Most scholars believe that the two roots have a common origin. See, e.g, the entry for this root in Theological Dictionary of the Old Testament, vol. 2. But exactly what the relation is and which meaning came first is still subject to debate. Phoenician has a root G-L-H that means “uncover.” This suggests that the “uncover” meaning came first. But Ugaritic has a root G-L-Y, which is a verb of motion. This suggests that the “go away/emigrate” meaning came first. (There is still a dispute as to the precise meaning of the root G-L-Y in Ugaritic. It may mean “leave” or it may mean “arrive/enter.” But it does not mean “uncover/reveal.”)
If the “uncover/reveal” meaning came first, then “emigration” can be understood as an uncovering of the land. If the “go away/emigrate” meaning came first, then the connection is that when people “go away/emigrate,” the land becomes “uncovered/ revealed.”
But there is another way to look at the relationship between the two G-L-H meanings: focusing on the people and not the land. Did you ever pick up a rock and discover ants underneath? The instant they are revealed, they are on the move! By analogy, when enemies come and are G-L-H another people, they are first “uncovering them” by forcing them out of their homes and hiding places. This causes the victims to be on the move. This approach is mentioned by Solomon Mandelkern in his concordance.

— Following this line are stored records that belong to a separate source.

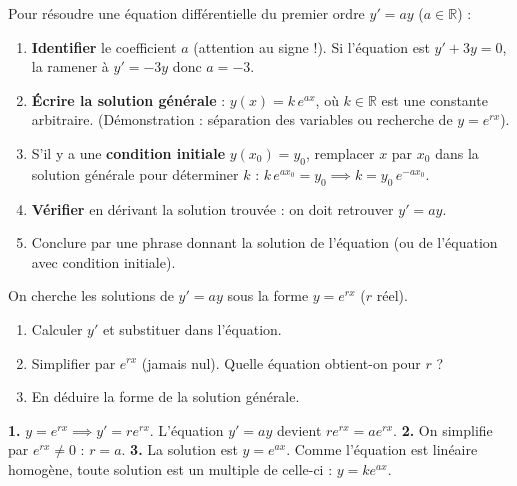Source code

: \documentclass[11pt]{article}
\begin{document}
\begin{methode}[Résolution de $y' = ay$ (avec ou sans condition initiale)]
Pour résoudre une équation différentielle du premier ordre $y' = ay$ ($a \in \mathbb{R}$) :
\begin{enumerate}
\item \textbf{Identifier} le coefficient $a$ (attention au signe !). Si l'équation est $y' + 3y = 0$, la ramener à $y' = -3y$ donc $a = -3$.
\item \textbf{Écrire la solution générale} : $y(x) = k\,e^{ax}$, où $k \in \mathbb{R}$ est une constante arbitraire. (Démonstration : séparation des variables ou recherche de $y = e^{rx}$).
\item S'il y a une \textbf{condition initiale} $y(x_0) = y_0$, remplacer $x$ par $x_0$ dans la solution générale pour déterminer $k$ : $k\,e^{a x_0} = y_0 \implies k = y_0\,e^{-a x_0}$.
\item \textbf{Vérifier} en dérivant la solution trouvée : on doit retrouver $y' = ay$.
\item Conclure par une phrase donnant la solution de l'équation (ou de l'équation avec condition initiale).
\end{enumerate}
\end{methode}

\begin{experience}
On cherche les solutions de $y' = ay$ sous la forme $y = e^{rx}$ ($r$ réel).
\begin{enumerate}
\item Calculer $y'$ et substituer dans l'équation.
\item Simplifier par $e^{rx}$ (jamais nul). Quelle équation obtient-on pour $r$ ?
\item En déduire la forme de la solution générale.
\end{enumerate}
\tcblower
\textbf{1.} $y = e^{rx} \implies y' = r e^{rx}$. L'équation $y' = ay$ devient $r e^{rx} = a e^{rx}$.
\textbf{2.} On simplifie par $e^{rx} \neq 0$ : $r = a$.
\textbf{3.} La solution est $y = e^{ax}$. Comme l'équation est linéaire homogène, toute solution est un multiple de celle-ci : $y = k e^{ax}$.
\end{experience}
\end{document}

Pitgam (1:20): decree. Aside from appearing here, this word appears several times in Daniel and Ezra, and one time in Kohelet. It is a word of Persian origin.
Patshegen (3:14): This word appears three times in the book of Esther and nowhere else in Tanach. But the book of Ezra has a word “parshegen” that appears three times. Most scholars think that these words are equivalent. The words are of Persian origin and mean “copy.”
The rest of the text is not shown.